On Tue, Mar 20, 2012 at 20:04, Orivej Desh orivej@gmx.fr wrote:
Now, the topic of supporting specifying source encoding is a year away. Should I have not replied to it and rather started a new one?
I think you did well to reply.
You need to send me a patch to ASDF that modifies (defmethod perform ((operation compile-op) (c cl-source-file)) ...) and (defmethod perform ((operation load-source-op) (c cl-source-file)) ...) to do something about external-format.
I propose the attached file.
Thanks.
I know that Stelian Ionescu was also working on it, so I'm giving him an opportunity to chime in before I merge that.
Also, I agree with Stelian that it's better to standardize on one default encoding for all files to be loaded by ASDF. If we do, then there's a chance that things will work without user configuration. If we don't, we're pushing configuration onto the user, and guaranteeing misery for newbies, and hard-to-debug situations even for seasoned users. These days, UTF-8 looks like the obvious encoding to standardize on. And on implementations that don't support UTF-8, some 8-bit-clean encoding that will at least accept UTF-8 encoded comments and has a chance of doing the right things with strings and symbols.
Therefore, we'd use something like that:
(defparameter *utf-8-external-format* #+sbcl :utf-8 ... #-(or sbcl ...) :default "external-format argument to pass for CL:OPEN to accept UTF-8 encoded source code")
Also it might or might not be a good idea to store the external-format in a slot of cl-source-file, and to have a proper :initform in it with a valid default value to be used when upgrading ASDF.
It stores encoding in a property of the component, the component being a system or a source file. This allows for both per system and per source file component encoding, the latter taking precedence, without additional effort. In my implementation default :initform would not have helped because #'component-encoding switches between per component system encoding and per component encoding based on the former being specified or not.
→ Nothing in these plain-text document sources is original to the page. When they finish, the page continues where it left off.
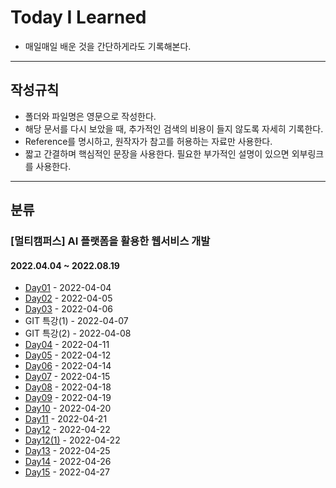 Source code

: # Today I Learned
- 매일매일 배운 것을 간단하게라도 기록해본다.

---

## 작성규칙

- 폴더와 파일명은 영문으로 작성한다.
- 해당 문서를 다시 보았을 때, 추가적인 검색의 비용이 들지 않도록 자세히 기록한다.
- Reference를 명시하고, 원작자가 참고를 허용하는 자료만 사용한다.
- 짧고 간결하며 핵심적인 문장을 사용한다. 필요한 부가적인 설명이 있으면 외부링크를 사용한다.

---

## 분류

### [멀티캠퍼스] AI 플랫폼을 활용한 웹서비스 개발 

#### 2022.04.04 ~ 2022.08.19

- [Day01](./day01) - 2022-04-04
- [Day02](./day02) - 2022-04-05
- [Day03](./day03) - 2022-04-06
- GIT 특강(1) - 2022-04-07
- GIT 특강(2) - 2022-04-08
- [Day04](./day04) - 2022-04-11
- [Day05](./day05) - 2022-04-12
- [Day06](./day06) - 2022-04-14
- [Day07](./day07) - 2022-04-15
- [Day08](./day08) - 2022-04-18
- [Day09](./day09) - 2022-04-19
- [Day10](./day10) - 2022-04-20
- [Day11](./day11) - 2022-04-21
- [Day12](./day12) - 2022-04-22
- [Day12(1)](./day12-1) - 2022-04-22
- [Day13](./day13) - 2022-04-25
- [Day14](./day14) - 2022-04-26
- [Day15](./day15) - 2022-04-27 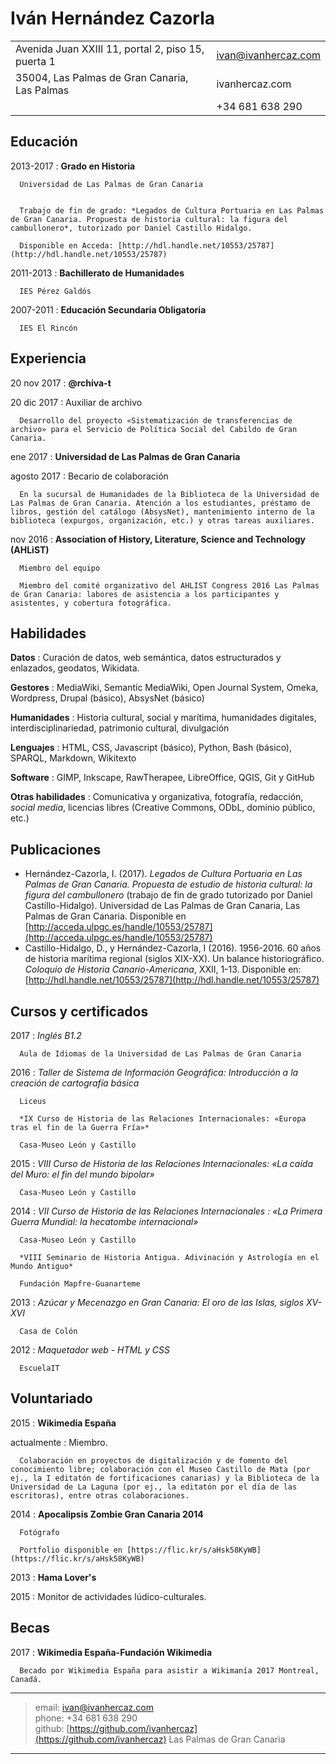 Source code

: # Iván Hernández Cazorla

| | |
|-----------------------------------------------------|---------------------|
| Avenida Juan XXIII 11, portal 2, piso 15, puerta 1  | ivan@ivanhercaz.com |
| 35004, Las Palmas de Gran Canaria, Las Palmas | ivanhercaz.com  |
| | +34 681 638 290 |

## Educación

2013-2017
:    **Grado en Historia**

      Universidad de Las Palmas de Gran Canaria


      Trabajo de fin de grado: *Legados de Cultura Portuaria en Las Palmas de Gran Canaria. Propuesta de historia cultural: la figura del cambullonero*, tutorizado por Daniel Castillo Hidalgo.

      Disponible en Acceda: [http://hdl.handle.net/10553/25787](http://hdl.handle.net/10553/25787)

2011-2013
:     **Bachillerato de Humanidades**

      IES Pérez Galdós

2007-2011
:     **Educación Secundaria Obligatoria**

      IES El Rincón

## Experiencia

20 nov 2017
:     **@rchiva-t**

20 dic 2017
:     Auxiliar de archivo

      Desarrollo del proyecto «Sistematización de transferencias de archivo» para el Servicio de Política Social del Cabildo de Gran Canaria.

ene 2017
:     **Universidad de Las Palmas de Gran Canaria**

agosto 2017
:     Becario de colaboración

      En la sucursal de Humanidades de la Biblioteca de la Universidad de Las Palmas de Gran Canaria. Atención a los estudiantes, préstamo de libros, gestión del catálogo (AbsysNet), mantenimiento interno de la biblioteca (expurgos, organización, etc.) y otras tareas auxiliares.


nov 2016
:     **Association of History, Literature, Science and Technology (AHLiST)**

      Miembro del equipo

      Miembro del comité organizativo del AHLIST Congress 2016 Las Palmas de Gran Canaria: labores de asistencia a los participantes y asistentes, y cobertura fotográfica.

## Habilidades

**Datos**
:      Curación de datos, web semántica, datos estructurados y enlazados, geodatos, Wikidata.

**Gestores**
:      MediaWiki, Semantic MediaWiki, Open Journal System, Omeka, Wordpress, Drupal (básico), AbsysNet (básico)

**Humanidades**
:      Historia cultural, social y marítima, humanidades digitales, interdisciplinariedad, patrimonio cultural, divulgación

**Lenguajes**
:      HTML, CSS, Javascript (básico), Python, Bash (básico), SPARQL, Markdown, Wikitexto

**Software**
:      GIMP, Inkscape, RawTherapee, LibreOffice, QGIS, Git y GitHub

**Otras habilidades**
:      Comunicativa y organizativa, fotografía, redacción, *social media*, licencias
 libres (Creative Commons, ODbL, dominio público, etc.)

## Publicaciones

  - Hernández-Cazorla, I. (2017). *Legados de Cultura Portuaria en Las Palmas de Gran Canaria. Propuesta de estudio de historia cultural: la figura del cambullonero* (trabajo de fin de grado tutorizado por Daniel Castillo-Hidalgo). Universidad de Las Palmas de Gran Canaria, Las Palmas de Gran Canaria. Disponible en [http://acceda.ulpgc.es/handle/10553/25787](http://acceda.ulpgc.es/handle/10553/25787)
  - Castillo-Hidalgo, D., y Hernández-Cazorla, I (2016). 1956-2016. 60 años de historia marítima regional (siglos XIX-XX). Un balance historiográfico. *Coloquio de Historia Canario-Americana*, XXII, 1-13. Disponible en: [http://hdl.handle.net/10553/25787](http://hdl.handle.net/10553/25787)

## Cursos y certificados

2017
:     *Inglés B1.2*

      Aula de Idiomas de la Universidad de Las Palmas de Gran Canaria

2016
:     *Taller de Sistema de Información Geográfica: Introducción a la creación de cartografía básica*

      Liceus

      *IX Curso de Historia de las Relaciones Internacionales: «Europa tras el fin de la Guerra Fría»*

      Casa-Museo León y Castillo

2015
:     *VIII Curso de Historia de las Relaciones Internacionales: «La caída del Muro: el fin del mundo bipolar»*

      Casa-Museo León y Castillo

2014
:     *VII Curso de Historia de las Relaciones Internacionales : «La Primera Guerra Mundial: la hecatombe internacional»*

      Casa-Museo León y Castillo

      *VIII Seminario de Historia Antigua. Adivinación y Astrología en el Mundo Antiguo*

      Fundación Mapfre-Guanarteme

2013
:     *Azúcar y Mecenazgo en Gran Canaria: El oro de las Islas, siglos XV-XVI*

      Casa de Colón

2012
:     *Maquetador web - HTML y CSS*

      EscuelaIT

## Voluntariado

2015
:     **Wikimedia España**

actualmente
:     Miembro.

      Colaboración en proyectos de digitalización y de fomento del conocimiento libre; colaboración con el Museo Castillo de Mata (por ej., la I editatón de fortificaciones canarias) y la Biblioteca de la Universidad de La Laguna (por ej., la editatón por el día de las escritoras), entre otras colaboraciones.

2014
:     **Apocalipsis Zombie Gran Canaria 2014**

      Fotógrafo

      Portfolio disponible en [https://flic.kr/s/aHsk58KyWB](https://flic.kr/s/aHsk58KyWB)

2013
:     **Hama Lover's**

2015
:      Monitor de actividades lúdico-culturales.


## Becas

2017
:     **Wikimedia España-Fundación Wikimedia**

      Becado por Wikimedia España para asistir a Wikimanía 2017 Montreal, Canadá.

----

> email: 	ivan@ivanhercaz.com \
> phone: 	+34 681 638 290 \
> github:	[https://github.com/ivanhercaz](https://github.com/ivanhercaz)
> Las Palmas de Gran Canaria

----
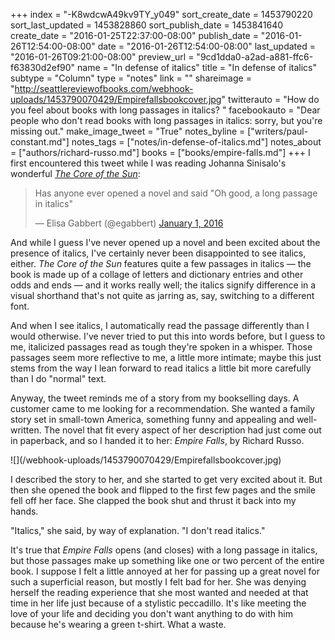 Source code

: +++
index = "-K8wdcwA49kv9TY_y049"
sort_create_date = 1453790220
sort_last_updated = 1453828860
sort_publish_date = 1453841640
create_date = "2016-01-25T22:37:00-08:00"
publish_date = "2016-01-26T12:54:00-08:00"
date = "2016-01-26T12:54:00-08:00"
last_updated = "2016-01-26T09:21:00-08:00"
preview_url = "9cd1dda0-a2ad-a881-ffc6-f63830d2ef90"
name = "In defense of italics"
title = "In defense of italics"
subtype = "Column"
type = "notes"
link = ""
shareimage = "http://seattlereviewofbooks.com/webhook-uploads/1453790070429/Empirefallsbookcover.jpg"
twitterauto = "How do you feel about books with long passages in italics? "
facebookauto = "Dear people who don't read books with long passages in italics: sorry, but you're missing out."
make_image_tweet = "True"
notes_byline = ["writers/paul-constant.md"]
notes_tags = ["notes/in-defense-of-italics.md"]
notes_about = ["authors/richard-russo.md"]
books = ["books/empire-falls.md"]
+++
I first encountered this tweet while I was reading Johanna Sinisalo's wonderful [*The Core of the Sun*](http://seattlereviewofbooks.com/reviews/what-a-lovely-way-to-burn/):

<blockquote class="twitter-tweet" lang="en"><p lang="en" dir="ltr">Has anyone ever opened a novel and said &quot;Oh good, a long passage in italics&quot;</p>&mdash; Elisa Gabbert (@egabbert) <a href="https://twitter.com/egabbert/status/683008549945868289">January 1, 2016</a></blockquote>

And while I guess I've never opened up a novel and been excited about the presence of italics, I've certainly never been disappointed to see italics, either. *The Core of the Sun* features quite a few passages in italics — the book is made up of a collage of letters and dictionary entries and other odds and ends — and it works really well; the italics signify difference in a visual shorthand that's not quite as jarring as, say, switching to a different font. 

And when I see italics, I automatically read the passage differently than I would otherwise. I've never tried to put this into words before, but I guess to me, italicized passages read as tough they're spoken in a whisper. Those passages seem more reflective to me, a little more intimate; maybe this just stems from the way I lean forward to read italics a little bit more carefully than I do "normal" text.

Anyway, the tweet reminds me of a story from my bookselling days. A customer came to me looking for a recommendation. She wanted a family story set in small-town America, something funny and appealing and well-written. The novel that fit every aspect of her description had just come out in paperback, and so I handed it to her: *Empire Falls*, by Richard Russo.

<p class="image-left">![](/webhook-uploads/1453790070429/Empirefallsbookcover.jpg)</p>I described the story to her, and she started to get very excited about it. But then she opened the book and flipped to the first few pages and the smile fell off her face. She clapped the book shut and thrust it back into my hands.

"Italics," she said, by way of explanation. "I don't read italics."

It's true that *Empire Falls* opens (and closes) with a long passage in italics, but those passages make up something like one or two percent of the entire book. I suppose I felt a little annoyed at her for passing up a great novel for such a superficial reason, but mostly I felt bad for her. She was denying herself the reading experience that she most wanted and needed at that time in her life just because of a stylistic  peccadillo. It's like meeting the love of your life and deciding you don't want anything to do with him because he's wearing a green t-shirt. What a waste.  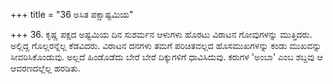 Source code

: +++
title = "36 ಅಸಿತ ಪಕ್ಷಾಷ್ಟಮಿಯ"

+++
36. ಕೃಷ್ಣ ಪಕ್ಷದ ಅಷ್ಟಮಿಯ ದಿನ ಸುಶರ್ಮನ ಆಳುಗಳು ಹೊರಟು ವಿರಾಟನ ಗೋವುಗಳನ್ನು ಮುತ್ತಿದರು. ಅಲ್ಲಿದ್ದ ಗೊಲ್ಲರನ್ನೆಲ್ಲ ಕೆಡವಿದರು. ವಿರಾಟನ ದನಗಳು ತಮಗೆ ಪರಿಚಿತವಲ್ಲದ ಹೊಸಮುಖಗಳನ್ನು ಕಂಡು ಮುಖವನ್ನು ಸೀವರಿಸಿಕೊಂಡುವು. ಅಲ್ಲದೆ ಹಿಂಡೊಡೆದು ಬೇರೆ ಬೇರೆ ದಿಕ್ಕುಗಳಿಗೆ ಧಾವಿಸಿದುವು. ಕರುಗಳ 'ಅಂಬಾ' ಎಂಬ ಶಬ್ದವು ಆ ಆವರಣದಲ್ಲೆಲ್ಲ ಹರಡಿತು. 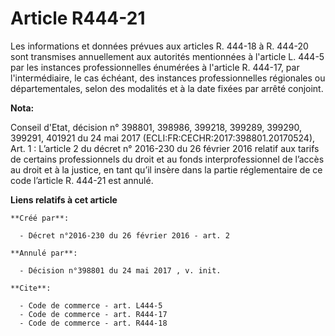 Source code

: # Article R444-21

Les informations et données prévues aux articles R. 444-18 à R. 444-20 sont transmises annuellement aux autorités mentionnées
à l'article L. 444-5 par les instances professionnelles énumérées à l'article R. 444-17, par l'intermédiaire, le cas échéant,
des instances professionnelles régionales ou départementales, selon des modalités et à la date fixées par arrêté conjoint.

**Nota:**

Conseil d'Etat, décision n° 398801, 398986, 399218, 399289, 399290, 399291, 401921 du 24 mai 2017
(ECLI:FR:CECHR:2017:398801.20170524), Art. 1 : L’article 2 du décret n° 2016-230 du 26 février 2016 relatif aux tarifs de
certains professionnels du droit et au fonds interprofessionnel de l’accès au droit et à la justice, en tant qu’il insère
dans la partie réglementaire de ce code l’article R. 444-21 est annulé.

**Liens relatifs à cet article**

	**Créé par**:

	  - Décret n°2016-230 du 26 février 2016 - art. 2

	**Annulé par**:

	  - Décision n°398801 du 24 mai 2017 , v. init.

	**Cite**:

	  - Code de commerce - art. L444-5
	  - Code de commerce - art. R444-17
	  - Code de commerce - art. R444-18
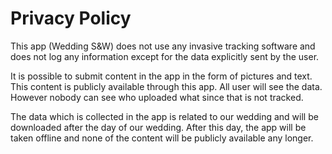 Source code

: # Privacy Policy

This app (Wedding S&W) does not use any invasive tracking software and does not log any 
information except for the data explicitly sent by the user.

It is possible to submit content in the app in the form of pictures and text. This content is 
publicly available through this app. All user will see the data. However nobody can see who
uploaded what since that is not tracked.

The data which is collected in the app is related to our wedding and will be downloaded after the 
day of our wedding. After this day, the app will be taken offline and none of the content will
be publicly available any longer.
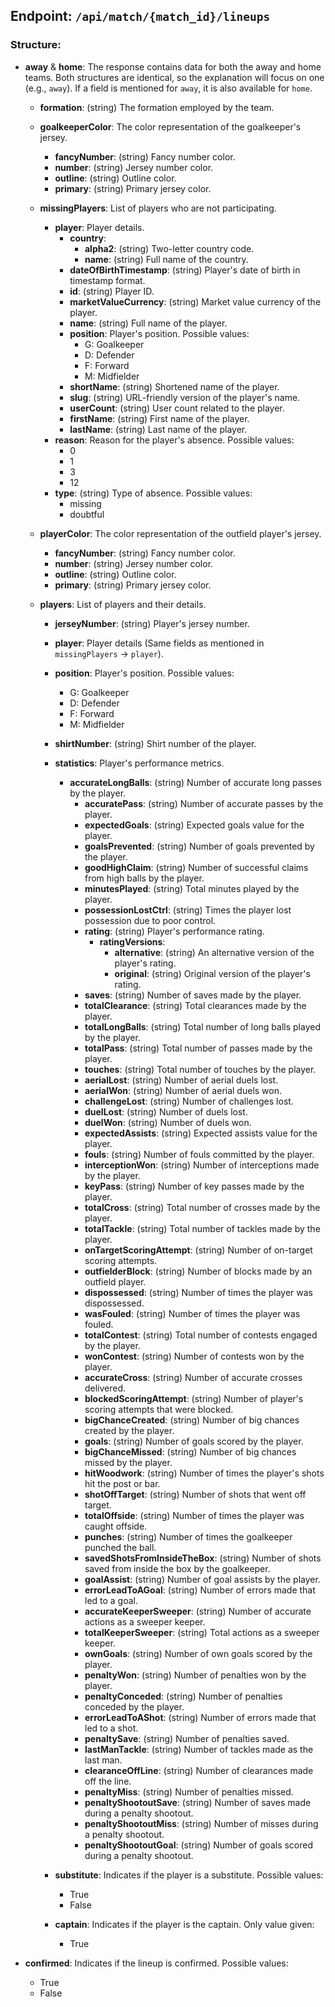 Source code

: ## Endpoint: `/api/match/{match_id}/lineups`

### Structure:

- **away** & **home**: The response contains data for both the away and home teams. Both structures are identical, so the explanation will focus on one (e.g., `away`). If a field is mentioned for `away`, it is also available for `home`.

    - **formation**: (string) The formation employed by the team.

    - **goalkeeperColor**: The color representation of the goalkeeper's jersey.
        - **fancyNumber**: (string) Fancy number color.
        - **number**: (string) Jersey number color.
        - **outline**: (string) Outline color.
        - **primary**: (string) Primary jersey color.

    - **missingPlayers**: List of players who are not participating.
        - **player**: Player details.
            - **country**:
                - **alpha2**: (string) Two-letter country code.
                - **name**: (string) Full name of the country.
            - **dateOfBirthTimestamp**: (string) Player's date of birth in timestamp format.
            - **id**: (string) Player ID.
            - **marketValueCurrency**: (string) Market value currency of the player.
            - **name**: (string) Full name of the player.
            - **position**: Player's position. Possible values:
                - G: Goalkeeper
                - D: Defender
                - F: Forward
                - M: Midfielder
            - **shortName**: (string) Shortened name of the player.
            - **slug**: (string) URL-friendly version of the player's name.
            - **userCount**: (string) User count related to the player.
            - **firstName**: (string) First name of the player.
            - **lastName**: (string) Last name of the player.
        - **reason**: Reason for the player's absence. Possible values:
            - 0
            - 1
            - 3
            - 12
        - **type**: (string) Type of absence. Possible values:
            - missing
            - doubtful

    - **playerColor**: The color representation of the outfield player's jersey.
        - **fancyNumber**: (string) Fancy number color.
        - **number**: (string) Jersey number color.
        - **outline**: (string) Outline color.
        - **primary**: (string) Primary jersey color.

    - **players**: List of players and their details.
        - **jerseyNumber**: (string) Player's jersey number.
        - **player**: Player details (Same fields as mentioned in `missingPlayers` -> `player`).
        - **position**: Player's position. Possible values:
            - G: Goalkeeper
            - D: Defender
            - F: Forward
            - M: Midfielder
        - **shirtNumber**: (string) Shirt number of the player.
        - **statistics**: Player's performance metrics.
            - **accurateLongBalls**: (string) Number of accurate long passes by the player.
              - **accuratePass**: (string) Number of accurate passes by the player.
              - **expectedGoals**: (string) Expected goals value for the player.
              - **goalsPrevented**: (string) Number of goals prevented by the player.
              - **goodHighClaim**: (string) Number of successful claims from high balls by the player.
              - **minutesPlayed**: (string) Total minutes played by the player.
              - **possessionLostCtrl**: (string) Times the player lost possession due to poor control.
              - **rating**: (string) Player's performance rating.
                  - **ratingVersions**:
                      - **alternative**: (string) An alternative version of the player's rating.
                      - **original**: (string) Original version of the player's rating.
              - **saves**: (string) Number of saves made by the player.
              - **totalClearance**: (string) Total clearances made by the player.
              - **totalLongBalls**: (string) Total number of long balls played by the player.
              - **totalPass**: (string) Total number of passes made by the player.
              - **touches**: (string) Total number of touches by the player.
              - **aerialLost**: (string) Number of aerial duels lost.
              - **aerialWon**: (string) Number of aerial duels won.
              - **challengeLost**: (string) Number of challenges lost.
              - **duelLost**: (string) Number of duels lost.
              - **duelWon**: (string) Number of duels won.
              - **expectedAssists**: (string) Expected assists value for the player.
              - **fouls**: (string) Number of fouls committed by the player.
              - **interceptionWon**: (string) Number of interceptions made by the player.
              - **keyPass**: (string) Number of key passes made by the player.
              - **totalCross**: (string) Total number of crosses made by the player.
              - **totalTackle**: (string) Total number of tackles made by the player.
              - **onTargetScoringAttempt**: (string) Number of on-target scoring attempts.
              - **outfielderBlock**: (string) Number of blocks made by an outfield player.
              - **dispossessed**: (string) Number of times the player was dispossessed.
              - **wasFouled**: (string) Number of times the player was fouled.
              - **totalContest**: (string) Total number of contests engaged by the player.
              - **wonContest**: (string) Number of contests won by the player.
              - **accurateCross**: (string) Number of accurate crosses delivered.
              - **blockedScoringAttempt**: (string) Number of player's scoring attempts that were blocked.
              - **bigChanceCreated**: (string) Number of big chances created by the player.
              - **goals**: (string) Number of goals scored by the player.
              - **bigChanceMissed**: (string) Number of big chances missed by the player.
              - **hitWoodwork**: (string) Number of times the player's shots hit the post or bar.
              - **shotOffTarget**: (string) Number of shots that went off target.
              - **totalOffside**: (string) Number of times the player was caught offside.
              - **punches**: (string) Number of times the goalkeeper punched the ball.
              - **savedShotsFromInsideTheBox**: (string) Number of shots saved from inside the box by the goalkeeper.
              - **goalAssist**: (string) Number of goal assists by the player.
              - **errorLeadToAGoal**: (string) Number of errors made that led to a goal.
              - **accurateKeeperSweeper**: (string) Number of accurate actions as a sweeper keeper.
              - **totalKeeperSweeper**: (string) Total actions as a sweeper keeper.
              - **ownGoals**: (string) Number of own goals scored by the player.
              - **penaltyWon**: (string) Number of penalties won by the player.
              - **penaltyConceded**: (string) Number of penalties conceded by the player.
              - **errorLeadToAShot**: (string) Number of errors made that led to a shot.
              - **penaltySave**: (string) Number of penalties saved.
              - **lastManTackle**: (string) Number of tackles made as the last man.
              - **clearanceOffLine**: (string) Number of clearances made off the line.
              - **penaltyMiss**: (string) Number of penalties missed.
              - **penaltyShootoutSave**: (string) Number of saves made during a penalty shootout.
              - **penaltyShootoutMiss**: (string) Number of misses during a penalty shootout.
              - **penaltyShootoutGoal**: (string) Number of goals scored during a penalty shootout.

      - **substitute**: Indicates if the player is a substitute. Possible values:
          - True
          - False
      - **captain**: Indicates if the player is the captain. Only value given:
          - True

- **confirmed**: Indicates if the lineup is confirmed. Possible values:
    - True
    - False

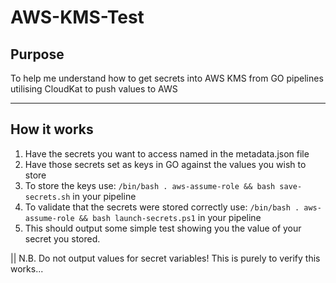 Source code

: # AWS-KMS-Test

## Purpose 

To help me understand how to get secrets into AWS KMS from GO pipelines utilising CloudKat to push values to AWS

---

## How it works

1. Have the secrets you want to access named in the metadata.json file
2. Have those secrets set as keys in GO against the values you wish to store
3. To store the keys use: `/bin/bash . aws-assume-role && bash save-secrets.sh` in your pipeline
4. To validate that the secrets were stored correctly use: `/bin/bash . aws-assume-role && bash launch-secrets.ps1` in your pipeline
5. This should output some simple test showing you the value of your secret you stored. 

|| N.B. Do not output values for secret variables! This is purely to verify this works...
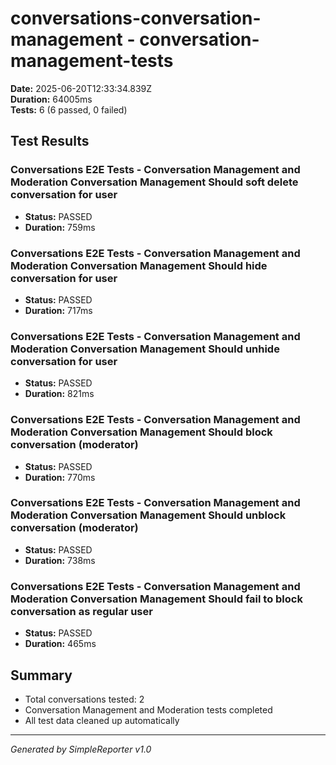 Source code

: # conversations-conversation-management - conversation-management-tests

**Date:** 2025-06-20T12:33:34.839Z  
**Duration:** 64005ms  
**Tests:** 6 (6 passed, 0 failed)

## Test Results


### Conversations E2E Tests - Conversation Management and Moderation Conversation Management Should soft delete conversation for user
- **Status:** PASSED
- **Duration:** 759ms



### Conversations E2E Tests - Conversation Management and Moderation Conversation Management Should hide conversation for user
- **Status:** PASSED
- **Duration:** 717ms



### Conversations E2E Tests - Conversation Management and Moderation Conversation Management Should unhide conversation for user
- **Status:** PASSED
- **Duration:** 821ms



### Conversations E2E Tests - Conversation Management and Moderation Conversation Management Should block conversation (moderator)
- **Status:** PASSED
- **Duration:** 770ms



### Conversations E2E Tests - Conversation Management and Moderation Conversation Management Should unblock conversation (moderator)
- **Status:** PASSED
- **Duration:** 738ms



### Conversations E2E Tests - Conversation Management and Moderation Conversation Management Should fail to block conversation as regular user
- **Status:** PASSED
- **Duration:** 465ms



## Summary

- Total conversations tested: 2
- Conversation Management and Moderation tests completed
- All test data cleaned up automatically

---
*Generated by SimpleReporter v1.0*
Hence the default (:default) is embedded in #'component-encoding.
I think you're doing the right thing, except that (1) we should probably use "external-format" instead of "encoding", since that's what the CLHS calls it, and that (2) the default should be *utf-8-external-format*. Then there's the whole horror of CR/LF that I'm trying to not think about.
The problem for you will be to reasonably support 11 existing implementations or so.
Since making single specification portable requires comparing all external formats of all supported implementations, I think it is reasonable to leave it to the author of a system definition to research by which name his preferred encoding is accessible in different implementations he wants to support, and to specify appropriate read-time conditionals.
I think it's OK to require authors who want non-default settings to do their research on how to do it on each and every platform they want to support (or depend on a library that does it for them). But I think it's a mistake to fail to provide a sensible default, which in effect forces EVERYONE to do to the research or face crazy error situations in some of their users.
—♯ƒ • François-René ÐVB Rideau •Reflection&Cybernethics• http://fare.tunes.org The Constitution may not be perfect, but it's a lot better than what we've got!